* _EXERCISE DATA_
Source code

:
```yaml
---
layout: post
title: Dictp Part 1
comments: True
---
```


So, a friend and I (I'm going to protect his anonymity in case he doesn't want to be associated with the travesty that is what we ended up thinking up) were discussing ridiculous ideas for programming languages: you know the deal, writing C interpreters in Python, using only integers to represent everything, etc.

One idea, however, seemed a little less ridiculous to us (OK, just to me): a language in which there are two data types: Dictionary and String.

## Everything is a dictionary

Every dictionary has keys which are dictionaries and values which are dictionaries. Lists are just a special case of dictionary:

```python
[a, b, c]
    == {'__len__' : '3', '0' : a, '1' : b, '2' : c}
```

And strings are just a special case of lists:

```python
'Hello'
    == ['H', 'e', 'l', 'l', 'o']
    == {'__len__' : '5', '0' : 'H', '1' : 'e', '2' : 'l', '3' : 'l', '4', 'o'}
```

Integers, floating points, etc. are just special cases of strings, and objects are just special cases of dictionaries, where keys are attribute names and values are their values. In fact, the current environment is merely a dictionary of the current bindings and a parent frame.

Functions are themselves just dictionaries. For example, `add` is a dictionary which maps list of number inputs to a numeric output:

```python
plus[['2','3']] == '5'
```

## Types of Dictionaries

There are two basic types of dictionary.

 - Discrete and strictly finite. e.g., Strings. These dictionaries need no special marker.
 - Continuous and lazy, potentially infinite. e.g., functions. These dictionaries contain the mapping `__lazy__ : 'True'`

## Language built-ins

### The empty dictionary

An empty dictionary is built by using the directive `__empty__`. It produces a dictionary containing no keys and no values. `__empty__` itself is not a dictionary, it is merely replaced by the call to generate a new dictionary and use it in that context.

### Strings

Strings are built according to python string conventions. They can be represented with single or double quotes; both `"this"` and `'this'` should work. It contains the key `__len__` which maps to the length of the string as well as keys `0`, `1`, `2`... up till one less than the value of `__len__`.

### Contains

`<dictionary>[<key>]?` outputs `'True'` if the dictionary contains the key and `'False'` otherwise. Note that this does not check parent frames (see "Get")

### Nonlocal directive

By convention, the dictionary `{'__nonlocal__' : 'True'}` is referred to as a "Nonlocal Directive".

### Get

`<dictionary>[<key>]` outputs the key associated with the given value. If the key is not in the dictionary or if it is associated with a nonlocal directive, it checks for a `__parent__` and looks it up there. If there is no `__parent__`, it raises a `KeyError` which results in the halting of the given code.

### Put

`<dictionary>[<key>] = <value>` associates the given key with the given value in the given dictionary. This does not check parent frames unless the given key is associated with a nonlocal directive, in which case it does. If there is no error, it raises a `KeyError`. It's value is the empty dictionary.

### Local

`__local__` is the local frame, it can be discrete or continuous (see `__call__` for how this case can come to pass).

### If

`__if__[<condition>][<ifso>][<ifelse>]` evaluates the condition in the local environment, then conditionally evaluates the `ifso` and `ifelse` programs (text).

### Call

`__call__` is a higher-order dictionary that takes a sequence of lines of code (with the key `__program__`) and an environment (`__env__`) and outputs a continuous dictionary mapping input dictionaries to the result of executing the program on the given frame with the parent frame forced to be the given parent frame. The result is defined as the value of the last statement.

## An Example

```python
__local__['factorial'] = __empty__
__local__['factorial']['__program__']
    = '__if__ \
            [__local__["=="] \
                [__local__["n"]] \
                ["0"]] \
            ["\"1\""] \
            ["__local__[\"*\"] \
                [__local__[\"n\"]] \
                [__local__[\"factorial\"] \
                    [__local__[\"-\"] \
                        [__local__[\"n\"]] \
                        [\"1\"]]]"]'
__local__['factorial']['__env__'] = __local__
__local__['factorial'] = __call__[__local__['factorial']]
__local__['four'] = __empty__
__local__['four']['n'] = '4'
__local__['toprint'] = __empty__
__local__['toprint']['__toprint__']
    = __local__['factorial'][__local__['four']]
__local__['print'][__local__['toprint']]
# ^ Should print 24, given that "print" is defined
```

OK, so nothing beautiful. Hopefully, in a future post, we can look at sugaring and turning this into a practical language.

* _YOUR OBJECTIVE_
After locating the line that contains "## Everything is a dictionary", please copy exactly every line from the start of the records through it, and nothing else.

* _ANSWER AREA_
Source code

:
```yaml
---
layout: post
title: Dictp Part 1
comments: True
---
```


So, a friend and I (I'm going to protect his anonymity in case he doesn't want to be associated with the travesty that is what we ended up thinking up) were discussing ridiculous ideas for programming languages: you know the deal, writing C interpreters in Python, using only integers to represent everything, etc.

One idea, however, seemed a little less ridiculous to us (OK, just to me): a language in which there are two data types: Dictionary and String.

## Everything is a dictionary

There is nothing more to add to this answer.